§ Task details: Starting at the line with "- 😄 Pronouns: ...", repeat every line exactly until the records end, including the last one.

▶

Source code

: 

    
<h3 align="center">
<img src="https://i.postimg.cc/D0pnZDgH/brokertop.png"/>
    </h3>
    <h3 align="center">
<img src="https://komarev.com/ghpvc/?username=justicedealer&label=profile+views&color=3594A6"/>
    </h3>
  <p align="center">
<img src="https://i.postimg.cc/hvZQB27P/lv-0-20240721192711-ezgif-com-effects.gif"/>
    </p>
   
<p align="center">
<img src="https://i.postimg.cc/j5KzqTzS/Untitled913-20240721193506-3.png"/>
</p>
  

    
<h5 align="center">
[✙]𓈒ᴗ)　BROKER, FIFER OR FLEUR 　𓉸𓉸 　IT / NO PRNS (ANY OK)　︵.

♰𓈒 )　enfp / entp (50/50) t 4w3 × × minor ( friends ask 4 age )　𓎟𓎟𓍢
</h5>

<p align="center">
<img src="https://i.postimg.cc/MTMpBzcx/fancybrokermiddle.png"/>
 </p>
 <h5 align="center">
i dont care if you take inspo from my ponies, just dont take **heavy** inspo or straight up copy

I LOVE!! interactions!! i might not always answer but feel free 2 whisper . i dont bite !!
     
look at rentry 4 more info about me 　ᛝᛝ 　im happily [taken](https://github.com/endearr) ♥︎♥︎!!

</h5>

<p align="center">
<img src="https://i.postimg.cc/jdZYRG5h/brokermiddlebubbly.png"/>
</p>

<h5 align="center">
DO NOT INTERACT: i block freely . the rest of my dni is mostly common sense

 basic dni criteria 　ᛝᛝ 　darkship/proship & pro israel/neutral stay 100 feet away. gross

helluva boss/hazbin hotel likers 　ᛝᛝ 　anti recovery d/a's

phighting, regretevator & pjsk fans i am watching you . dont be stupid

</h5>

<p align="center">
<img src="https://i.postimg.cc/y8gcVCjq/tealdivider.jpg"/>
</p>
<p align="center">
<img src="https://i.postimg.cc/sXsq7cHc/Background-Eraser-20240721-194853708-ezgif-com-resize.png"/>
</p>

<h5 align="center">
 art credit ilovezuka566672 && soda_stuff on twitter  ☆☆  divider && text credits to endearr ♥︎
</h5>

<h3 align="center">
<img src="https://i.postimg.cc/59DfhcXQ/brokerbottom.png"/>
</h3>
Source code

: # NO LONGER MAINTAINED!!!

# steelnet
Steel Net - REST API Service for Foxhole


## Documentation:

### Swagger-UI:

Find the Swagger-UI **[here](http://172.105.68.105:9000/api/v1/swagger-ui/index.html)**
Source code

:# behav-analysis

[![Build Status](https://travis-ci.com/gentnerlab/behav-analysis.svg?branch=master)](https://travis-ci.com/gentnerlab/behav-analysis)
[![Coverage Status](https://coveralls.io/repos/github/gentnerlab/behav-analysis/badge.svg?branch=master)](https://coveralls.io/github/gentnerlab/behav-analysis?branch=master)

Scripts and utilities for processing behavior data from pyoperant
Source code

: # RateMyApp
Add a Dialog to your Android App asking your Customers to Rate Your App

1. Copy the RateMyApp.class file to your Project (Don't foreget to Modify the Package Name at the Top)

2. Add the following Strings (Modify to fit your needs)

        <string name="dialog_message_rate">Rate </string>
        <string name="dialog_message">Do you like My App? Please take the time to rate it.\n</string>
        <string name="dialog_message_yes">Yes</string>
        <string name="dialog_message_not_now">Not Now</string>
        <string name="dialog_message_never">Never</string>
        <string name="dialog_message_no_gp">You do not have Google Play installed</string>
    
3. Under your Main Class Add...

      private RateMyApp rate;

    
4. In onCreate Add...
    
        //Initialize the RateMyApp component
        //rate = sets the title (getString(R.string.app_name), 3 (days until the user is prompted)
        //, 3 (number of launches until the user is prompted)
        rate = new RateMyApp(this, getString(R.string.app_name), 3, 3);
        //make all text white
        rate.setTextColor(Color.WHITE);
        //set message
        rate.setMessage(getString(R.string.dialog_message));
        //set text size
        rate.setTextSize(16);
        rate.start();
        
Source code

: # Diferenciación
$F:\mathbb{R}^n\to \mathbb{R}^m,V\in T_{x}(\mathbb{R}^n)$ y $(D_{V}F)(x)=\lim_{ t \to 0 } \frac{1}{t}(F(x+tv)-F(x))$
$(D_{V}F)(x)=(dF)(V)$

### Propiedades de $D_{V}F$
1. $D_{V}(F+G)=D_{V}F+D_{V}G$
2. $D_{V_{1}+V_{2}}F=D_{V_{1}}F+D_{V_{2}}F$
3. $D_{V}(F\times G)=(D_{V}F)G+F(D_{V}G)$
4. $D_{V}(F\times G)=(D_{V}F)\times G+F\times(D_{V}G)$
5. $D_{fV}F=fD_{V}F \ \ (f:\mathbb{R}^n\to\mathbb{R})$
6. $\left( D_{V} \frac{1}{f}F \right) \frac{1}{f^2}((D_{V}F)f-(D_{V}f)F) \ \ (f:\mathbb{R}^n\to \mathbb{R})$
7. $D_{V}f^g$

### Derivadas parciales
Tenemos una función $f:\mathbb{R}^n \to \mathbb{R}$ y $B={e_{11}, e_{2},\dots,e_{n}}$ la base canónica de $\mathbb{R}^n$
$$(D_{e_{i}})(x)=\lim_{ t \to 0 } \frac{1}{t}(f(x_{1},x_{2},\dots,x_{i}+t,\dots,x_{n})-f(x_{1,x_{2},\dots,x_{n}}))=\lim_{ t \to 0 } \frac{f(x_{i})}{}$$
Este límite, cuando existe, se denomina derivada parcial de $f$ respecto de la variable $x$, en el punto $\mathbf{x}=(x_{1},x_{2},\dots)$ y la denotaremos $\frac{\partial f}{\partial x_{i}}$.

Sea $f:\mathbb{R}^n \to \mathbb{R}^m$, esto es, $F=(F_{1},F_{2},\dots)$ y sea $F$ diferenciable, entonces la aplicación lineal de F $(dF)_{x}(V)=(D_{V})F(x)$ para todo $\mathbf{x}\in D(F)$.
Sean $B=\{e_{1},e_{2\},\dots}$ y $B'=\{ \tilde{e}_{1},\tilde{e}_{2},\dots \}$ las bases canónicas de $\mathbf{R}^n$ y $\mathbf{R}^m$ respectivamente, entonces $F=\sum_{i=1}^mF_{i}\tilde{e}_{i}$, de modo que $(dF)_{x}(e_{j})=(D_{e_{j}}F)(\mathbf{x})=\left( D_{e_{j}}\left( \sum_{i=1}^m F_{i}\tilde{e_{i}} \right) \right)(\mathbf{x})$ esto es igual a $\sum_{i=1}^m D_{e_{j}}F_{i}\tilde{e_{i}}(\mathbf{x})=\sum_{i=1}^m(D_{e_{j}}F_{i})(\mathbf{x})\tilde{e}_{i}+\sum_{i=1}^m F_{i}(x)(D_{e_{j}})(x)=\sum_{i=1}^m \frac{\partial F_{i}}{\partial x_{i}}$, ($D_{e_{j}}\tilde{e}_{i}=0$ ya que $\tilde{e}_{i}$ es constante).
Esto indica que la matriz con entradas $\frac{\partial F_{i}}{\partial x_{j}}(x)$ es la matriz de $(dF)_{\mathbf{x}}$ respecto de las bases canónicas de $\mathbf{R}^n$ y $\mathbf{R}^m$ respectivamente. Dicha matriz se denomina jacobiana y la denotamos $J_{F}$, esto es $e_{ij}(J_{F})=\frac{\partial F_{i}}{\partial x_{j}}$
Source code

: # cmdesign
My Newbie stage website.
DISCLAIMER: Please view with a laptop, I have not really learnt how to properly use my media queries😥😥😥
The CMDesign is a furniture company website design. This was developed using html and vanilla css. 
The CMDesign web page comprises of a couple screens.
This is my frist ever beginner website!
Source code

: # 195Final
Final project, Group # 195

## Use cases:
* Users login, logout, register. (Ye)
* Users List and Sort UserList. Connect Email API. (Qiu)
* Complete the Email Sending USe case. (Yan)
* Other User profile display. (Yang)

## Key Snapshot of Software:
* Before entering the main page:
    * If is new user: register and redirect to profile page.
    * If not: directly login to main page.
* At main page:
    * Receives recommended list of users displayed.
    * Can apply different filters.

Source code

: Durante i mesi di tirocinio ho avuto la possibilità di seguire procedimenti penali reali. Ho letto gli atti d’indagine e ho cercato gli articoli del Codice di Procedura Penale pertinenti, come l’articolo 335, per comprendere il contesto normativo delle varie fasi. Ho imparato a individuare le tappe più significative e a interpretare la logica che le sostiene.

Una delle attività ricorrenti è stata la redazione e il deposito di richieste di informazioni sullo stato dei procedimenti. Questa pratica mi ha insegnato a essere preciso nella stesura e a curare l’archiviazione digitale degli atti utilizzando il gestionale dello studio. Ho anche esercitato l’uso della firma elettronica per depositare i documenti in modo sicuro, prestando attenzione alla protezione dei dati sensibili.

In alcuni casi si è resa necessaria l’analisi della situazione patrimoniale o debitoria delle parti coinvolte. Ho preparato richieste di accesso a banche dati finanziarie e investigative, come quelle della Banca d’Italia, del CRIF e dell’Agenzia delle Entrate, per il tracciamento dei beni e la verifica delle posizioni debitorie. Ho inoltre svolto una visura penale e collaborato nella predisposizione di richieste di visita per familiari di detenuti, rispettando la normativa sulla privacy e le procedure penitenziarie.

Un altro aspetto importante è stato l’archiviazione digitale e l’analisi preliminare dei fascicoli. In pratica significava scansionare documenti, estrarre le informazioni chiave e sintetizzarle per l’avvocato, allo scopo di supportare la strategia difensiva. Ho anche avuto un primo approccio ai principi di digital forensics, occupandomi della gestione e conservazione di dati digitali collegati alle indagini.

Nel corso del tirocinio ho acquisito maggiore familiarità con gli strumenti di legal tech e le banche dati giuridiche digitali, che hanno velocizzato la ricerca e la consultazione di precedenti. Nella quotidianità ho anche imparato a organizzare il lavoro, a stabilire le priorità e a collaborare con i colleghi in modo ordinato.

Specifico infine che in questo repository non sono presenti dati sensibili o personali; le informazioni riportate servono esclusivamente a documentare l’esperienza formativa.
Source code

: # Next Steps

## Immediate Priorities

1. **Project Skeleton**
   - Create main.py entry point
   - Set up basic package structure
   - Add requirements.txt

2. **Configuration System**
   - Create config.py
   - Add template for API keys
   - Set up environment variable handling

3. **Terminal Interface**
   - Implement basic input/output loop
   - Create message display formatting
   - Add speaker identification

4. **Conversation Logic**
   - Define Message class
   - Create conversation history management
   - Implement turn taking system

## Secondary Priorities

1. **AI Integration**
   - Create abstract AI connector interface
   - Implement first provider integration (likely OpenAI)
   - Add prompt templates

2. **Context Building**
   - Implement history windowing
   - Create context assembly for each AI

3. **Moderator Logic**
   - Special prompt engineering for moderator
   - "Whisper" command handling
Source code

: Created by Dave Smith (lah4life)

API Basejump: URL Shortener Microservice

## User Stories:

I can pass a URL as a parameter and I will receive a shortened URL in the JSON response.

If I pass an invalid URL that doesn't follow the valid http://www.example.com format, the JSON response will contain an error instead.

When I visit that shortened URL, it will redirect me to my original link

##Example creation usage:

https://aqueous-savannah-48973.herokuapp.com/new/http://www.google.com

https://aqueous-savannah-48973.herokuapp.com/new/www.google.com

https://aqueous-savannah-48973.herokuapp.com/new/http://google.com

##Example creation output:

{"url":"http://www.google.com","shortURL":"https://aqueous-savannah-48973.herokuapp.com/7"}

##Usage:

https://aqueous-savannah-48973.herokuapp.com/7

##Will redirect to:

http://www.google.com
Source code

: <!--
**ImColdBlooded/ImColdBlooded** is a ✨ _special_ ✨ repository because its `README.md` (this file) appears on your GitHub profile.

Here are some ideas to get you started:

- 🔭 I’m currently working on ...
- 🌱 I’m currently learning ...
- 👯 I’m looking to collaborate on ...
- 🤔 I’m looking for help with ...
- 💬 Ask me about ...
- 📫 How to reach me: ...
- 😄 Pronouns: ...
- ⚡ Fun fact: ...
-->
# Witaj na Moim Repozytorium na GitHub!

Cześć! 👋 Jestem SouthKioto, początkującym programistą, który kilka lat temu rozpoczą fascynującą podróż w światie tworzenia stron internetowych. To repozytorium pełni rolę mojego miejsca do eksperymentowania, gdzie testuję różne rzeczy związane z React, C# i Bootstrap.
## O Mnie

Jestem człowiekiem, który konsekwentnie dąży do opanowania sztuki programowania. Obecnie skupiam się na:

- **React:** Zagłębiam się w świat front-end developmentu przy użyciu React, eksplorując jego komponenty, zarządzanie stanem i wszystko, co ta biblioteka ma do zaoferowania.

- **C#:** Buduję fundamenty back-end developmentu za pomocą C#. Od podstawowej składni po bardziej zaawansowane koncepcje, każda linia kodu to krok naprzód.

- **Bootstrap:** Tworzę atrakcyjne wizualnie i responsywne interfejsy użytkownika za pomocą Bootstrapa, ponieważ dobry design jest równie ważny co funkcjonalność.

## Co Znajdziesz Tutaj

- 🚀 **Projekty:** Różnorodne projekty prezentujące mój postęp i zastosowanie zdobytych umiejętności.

◀

§ Solution below:
- 😄 Pronouns: ...
- ⚡ Fun fact: ...
-->
# Witaj na Moim Repozytorium na GitHub!

Cześć! 👋 Jestem SouthKioto, początkującym programistą, który kilka lat temu rozpoczą fascynującą podróż w światie tworzenia stron internetowych. To repozytorium pełni rolę mojego miejsca do eksperymentowania, gdzie testuję różne rzeczy związane z React, C# i Bootstrap.
## O Mnie

Jestem człowiekiem, który konsekwentnie dąży do opanowania sztuki programowania. Obecnie skupiam się na:

- **React:** Zagłębiam się w świat front-end developmentu przy użyciu React, eksplorując jego komponenty, zarządzanie stanem i wszystko, co ta biblioteka ma do zaoferowania.

- **C#:** Buduję fundamenty back-end developmentu za pomocą C#. Od podstawowej składni po bardziej zaawansowane koncepcje, każda linia kodu to krok naprzód.

- **Bootstrap:** Tworzę atrakcyjne wizualnie i responsywne interfejsy użytkownika za pomocą Bootstrapa, ponieważ dobry design jest równie ważny co funkcjonalność.

## Co Znajdziesz Tutaj

- 🚀 **Projekty:** Różnorodne projekty prezentujące mój postęp i zastosowanie zdobytych umiejętności.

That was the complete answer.